Tudor: the Family Story
What a story this is. The perfect book for the legions of readers obsessed by the bloody Tudor dynasty, it ‘recalibrates our perspective’ in de Lisle’s own words and, in crisp prose, warns against interpreting the past from the point of view of the present. Starting with the moment when a chamber servant, Owen Tudor, literally falls into the lap of the young widow of Agincourt hero, Henry V, it becomes a roller-coaster ride through five generations of royal family squabbles of the most vicious, devious, ambitious and bloody sort. De Lisle is a brilliant story-teller, and this is no dry account, but unlike much of the fantasy history written these days she squares her observations with known facts, and where the record is missing she offers credible and fair-minded suppositions about what might have happened. To this end questions that have teased historians and general public alike are put in context.
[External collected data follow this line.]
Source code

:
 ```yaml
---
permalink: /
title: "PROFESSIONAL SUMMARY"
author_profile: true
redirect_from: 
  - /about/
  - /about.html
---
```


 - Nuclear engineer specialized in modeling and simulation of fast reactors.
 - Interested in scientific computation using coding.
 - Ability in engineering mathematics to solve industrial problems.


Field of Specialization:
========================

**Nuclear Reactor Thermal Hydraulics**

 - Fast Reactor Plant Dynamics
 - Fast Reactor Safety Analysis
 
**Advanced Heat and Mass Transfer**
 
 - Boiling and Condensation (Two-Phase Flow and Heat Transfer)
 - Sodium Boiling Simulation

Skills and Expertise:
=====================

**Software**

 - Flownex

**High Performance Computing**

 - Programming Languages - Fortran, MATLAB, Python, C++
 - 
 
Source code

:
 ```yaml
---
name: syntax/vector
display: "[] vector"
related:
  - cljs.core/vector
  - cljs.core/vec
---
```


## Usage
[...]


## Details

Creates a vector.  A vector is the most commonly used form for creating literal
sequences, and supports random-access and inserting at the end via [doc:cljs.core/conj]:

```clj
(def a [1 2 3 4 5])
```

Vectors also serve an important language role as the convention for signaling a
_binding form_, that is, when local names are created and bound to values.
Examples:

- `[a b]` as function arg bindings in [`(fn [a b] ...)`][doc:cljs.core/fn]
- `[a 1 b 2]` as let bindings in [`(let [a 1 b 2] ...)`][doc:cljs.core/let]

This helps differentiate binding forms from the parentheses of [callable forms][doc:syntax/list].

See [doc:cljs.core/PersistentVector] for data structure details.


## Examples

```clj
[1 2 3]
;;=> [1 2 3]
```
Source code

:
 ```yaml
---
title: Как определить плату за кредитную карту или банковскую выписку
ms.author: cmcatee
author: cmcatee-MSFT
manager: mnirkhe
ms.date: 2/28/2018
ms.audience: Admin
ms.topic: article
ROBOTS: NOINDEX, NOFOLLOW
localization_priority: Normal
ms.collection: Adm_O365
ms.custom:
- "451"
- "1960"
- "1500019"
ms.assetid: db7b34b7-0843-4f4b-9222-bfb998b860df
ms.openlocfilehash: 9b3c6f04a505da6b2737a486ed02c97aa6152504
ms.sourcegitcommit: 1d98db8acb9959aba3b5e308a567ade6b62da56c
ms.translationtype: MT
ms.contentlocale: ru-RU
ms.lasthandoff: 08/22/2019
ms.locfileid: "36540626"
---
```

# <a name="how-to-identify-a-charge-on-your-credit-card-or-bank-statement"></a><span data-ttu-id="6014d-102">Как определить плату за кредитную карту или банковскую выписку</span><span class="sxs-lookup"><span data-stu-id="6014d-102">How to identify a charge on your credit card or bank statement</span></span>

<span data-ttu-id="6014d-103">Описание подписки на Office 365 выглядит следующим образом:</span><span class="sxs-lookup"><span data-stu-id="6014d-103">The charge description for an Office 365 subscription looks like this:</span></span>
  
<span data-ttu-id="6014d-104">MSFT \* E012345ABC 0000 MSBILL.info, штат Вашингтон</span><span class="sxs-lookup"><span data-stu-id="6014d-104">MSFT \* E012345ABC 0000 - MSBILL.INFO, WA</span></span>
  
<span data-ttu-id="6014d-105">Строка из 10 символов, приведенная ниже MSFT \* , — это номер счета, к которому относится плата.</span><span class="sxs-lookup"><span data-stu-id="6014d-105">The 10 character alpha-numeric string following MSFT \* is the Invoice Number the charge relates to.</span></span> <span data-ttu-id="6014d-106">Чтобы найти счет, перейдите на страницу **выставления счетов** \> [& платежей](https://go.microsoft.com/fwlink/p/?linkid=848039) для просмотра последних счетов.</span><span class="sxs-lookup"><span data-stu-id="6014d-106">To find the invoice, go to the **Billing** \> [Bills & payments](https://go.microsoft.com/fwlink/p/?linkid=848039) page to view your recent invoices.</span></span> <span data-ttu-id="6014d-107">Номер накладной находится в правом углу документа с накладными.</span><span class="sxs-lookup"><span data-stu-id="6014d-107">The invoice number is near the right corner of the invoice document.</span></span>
Mysteries such as the disappearance of the little princes in the Tower, for instance, though she admits to a lack of documentary evidence, she shows to have been in the interests of both Richard III and his successor Henry VII in order to justify their own ‘right’ to the Throne and, for Henry, the first Tudor king, to gain a firmer grasp on the Crown.
Well supplied with family trees, maps, footnotes and bibliography as well as a succinct epilogue, this book must surely become the first port of call for anyone wishing to understand the who, what and why of this blood-soaked dynasty.